-- Assignment --
Nothing but the records themselves, exactly as written and free of pictures, should appear in your response.

-- Source material --

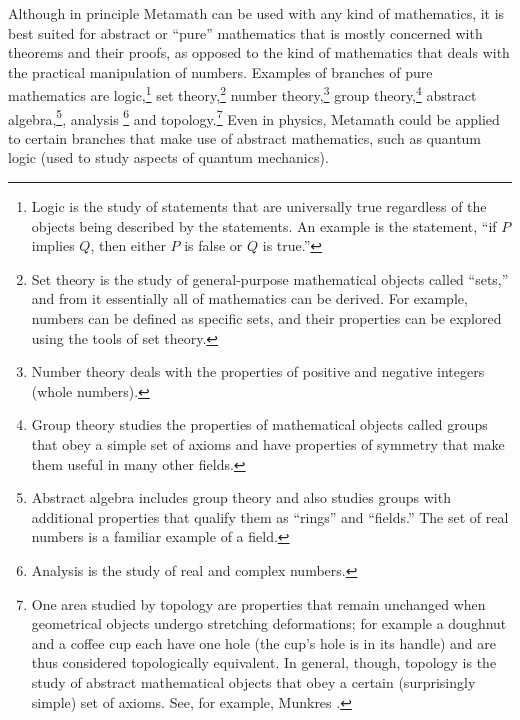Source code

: Although in principle Metamath can be used with any
kind of mathematics, it is best suited for abstract or ``pure'' mathematics
that is mostly concerned with theorems and their proofs, as opposed to the
kind of mathematics that deals with the practical manipulation of numbers.
Examples of branches of pure mathematics are logic,\footnote{Logic
is the study of statements that are universally true regardless of the objects
being described by the statements.  An example is the statement, ``if $P$
implies $Q$, then either $P$ is false or $Q$ is true.''} set theory,\footnote{Set theory is the study of general-purpose mathematical objects called
``sets,'' and from it essentially all of mathematics can be derived.  For
example, numbers can be defined as specific sets, and their properties
can be explored using the tools of set theory.} number theory,\footnote{Number theory deals with the properties of positive and
negative integers (whole numbers).} group theory,\footnote{Group theory studies the properties of mathematical objects
called groups that obey a simple set of axioms and have properties of symmetry
that make them useful in many other fields.} abstract algebra,\footnote{Abstract algebra includes group theory and also studies
groups with additional properties that qualify them as ``rings'' and
``fields.''  The set of real numbers is a familiar example of a field.},
analysis \footnote{Analysis is
the study of real and complex numbers.} and
topology.\footnote{One area studied by topology are properties
that remain unchanged when geometrical objects undergo stretching
deformations; for example a doughnut and a coffee cup each have one hole (the
cup's hole is in its handle) and are thus considered topologically
equivalent.  In general, though, topology is the study of abstract
mathematical objects that obey a certain (surprisingly simple) set of axioms.
See, for example, Munkres \cite{Munkres}.} Even in
physics, Metamath could be applied to certain branches that make use of
abstract mathematics, such as quantum logic (used to study
aspects of quantum mechanics).

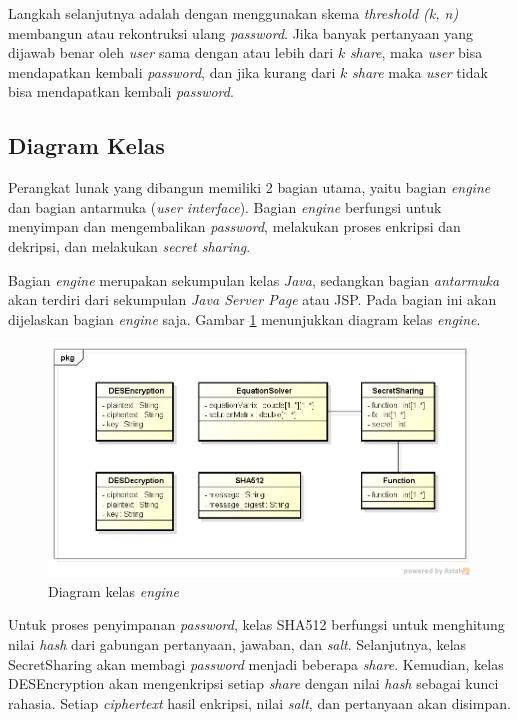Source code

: Langkah selanjutnya adalah dengan menggunakan skema \textit{threshold (k, n)} membangun atau rekontruksi ulang \textit{password}. Jika banyak pertanyaan yang dijawab benar oleh \textit{user} sama dengan atau lebih dari \begin{math}k\end{math} \textit{share}, maka \textit{user} bisa mendapatkan kembali \textit{password}, dan jika kurang dari \begin{math}k\end{math} \textit{share} maka \textit{user} tidak bisa mendapatkan kembali \textit{password}.

\subsection{Diagram Kelas}

Perangkat lunak yang dibangun memiliki 2 bagian utama, yaitu bagian \textit{engine} dan bagian antarmuka (\textit{user interface}). Bagian \textit{engine} berfungsi untuk menyimpan dan mengembalikan \textit{password}, melakukan proses enkripsi dan dekripsi, dan melakukan \textit{secret sharing}.

Bagian \textit{engine} merupakan sekumpulan kelas \textit{Java}, sedangkan bagian \textit{antarmuka} akan terdiri dari sekumpulan \textit{Java Server Page} atau JSP. Pada bagian ini akan dijelaskan bagian \textit{engine} saja. Gambar \ref{fig:diagramkelasengine} menunjukkan diagram kelas \textit{engine}.

\begin{figure}[H]
	\centerline{\includegraphics[scale=0.6]{Gambar/engine-class-diagram}}
	\caption{Diagram kelas \textit{engine}}\label{fig:diagramkelasengine}
\end{figure}

Untuk proses penyimpanan \textit{password}, kelas SHA512 berfungsi untuk menghitung nilai \textit{hash} dari gabungan pertanyaan, jawaban, dan \textit{salt}. Selanjutnya, kelas SecretSharing akan membagi \textit{password} menjadi beberapa \textit{share}. Kemudian, kelas DESEncryption akan mengenkripsi setiap \textit{share} dengan nilai \textit{hash} sebagai kunci rahasia. Setiap \textit{ciphertext} hasil enkripsi, nilai \textit{salt}, dan pertanyaan akan disimpan.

-- Solution --
Source code

: Although in principle Metamath can be used with any
kind of mathematics, it is best suited for abstract or ``pure'' mathematics
that is mostly concerned with theorems and their proofs, as opposed to the
kind of mathematics that deals with the practical manipulation of numbers.
Examples of branches of pure mathematics are logic,\footnote{Logic
is the study of statements that are universally true regardless of the objects
being described by the statements.  An example is the statement, ``if $P$
implies $Q$, then either $P$ is false or $Q$ is true.''} set theory,\footnote{Set theory is the study of general-purpose mathematical objects called
``sets,'' and from it essentially all of mathematics can be derived.  For
example, numbers can be defined as specific sets, and their properties
can be explored using the tools of set theory.} number theory,\footnote{Number theory deals with the properties of positive and
negative integers (whole numbers).} group theory,\footnote{Group theory studies the properties of mathematical objects
called groups that obey a simple set of axioms and have properties of symmetry
that make them useful in many other fields.} abstract algebra,\footnote{Abstract algebra includes group theory and also studies
groups with additional properties that qualify them as ``rings'' and
``fields.''  The set of real numbers is a familiar example of a field.},
analysis \footnote{Analysis is
the study of real and complex numbers.} and
topology.\footnote{One area studied by topology are properties
that remain unchanged when geometrical objects undergo stretching
deformations; for example a doughnut and a coffee cup each have one hole (the
cup's hole is in its handle) and are thus considered topologically
equivalent.  In general, though, topology is the study of abstract
mathematical objects that obey a certain (surprisingly simple) set of axioms.
See, for example, Munkres \cite{Munkres}.} Even in
physics, Metamath could be applied to certain branches that make use of
abstract mathematics, such as quantum logic (used to study
aspects of quantum mechanics).

Source code

: Langkah selanjutnya adalah dengan menggunakan skema \textit{threshold (k, n)} membangun atau rekontruksi ulang \textit{password}. Jika banyak pertanyaan yang dijawab benar oleh \textit{user} sama dengan atau lebih dari \begin{math}k\end{math} \textit{share}, maka \textit{user} bisa mendapatkan kembali \textit{password}, dan jika kurang dari \begin{math}k\end{math} \textit{share} maka \textit{user} tidak bisa mendapatkan kembali \textit{password}.

\subsection{Diagram Kelas}

Perangkat lunak yang dibangun memiliki 2 bagian utama, yaitu bagian \textit{engine} dan bagian antarmuka (\textit{user interface}). Bagian \textit{engine} berfungsi untuk menyimpan dan mengembalikan \textit{password}, melakukan proses enkripsi dan dekripsi, dan melakukan \textit{secret sharing}.

Bagian \textit{engine} merupakan sekumpulan kelas \textit{Java}, sedangkan bagian \textit{antarmuka} akan terdiri dari sekumpulan \textit{Java Server Page} atau JSP. Pada bagian ini akan dijelaskan bagian \textit{engine} saja. Gambar \ref{fig:diagramkelasengine} menunjukkan diagram kelas \textit{engine}.

\begin{figure}[H]
	\centerline{\includegraphics[scale=0.6]{Gambar/engine-class-diagram}}
	\caption{Diagram kelas \textit{engine}}\label{fig:diagramkelasengine}
\end{figure}

Untuk proses penyimpanan \textit{password}, kelas SHA512 berfungsi untuk menghitung nilai \textit{hash} dari gabungan pertanyaan, jawaban, dan \textit{salt}. Selanjutnya, kelas SecretSharing akan membagi \textit{password} menjadi beberapa \textit{share}. Kemudian, kelas DESEncryption akan mengenkripsi setiap \textit{share} dengan nilai \textit{hash} sebagai kunci rahasia. Setiap \textit{ciphertext} hasil enkripsi, nilai \textit{salt}, dan pertanyaan akan disimpan.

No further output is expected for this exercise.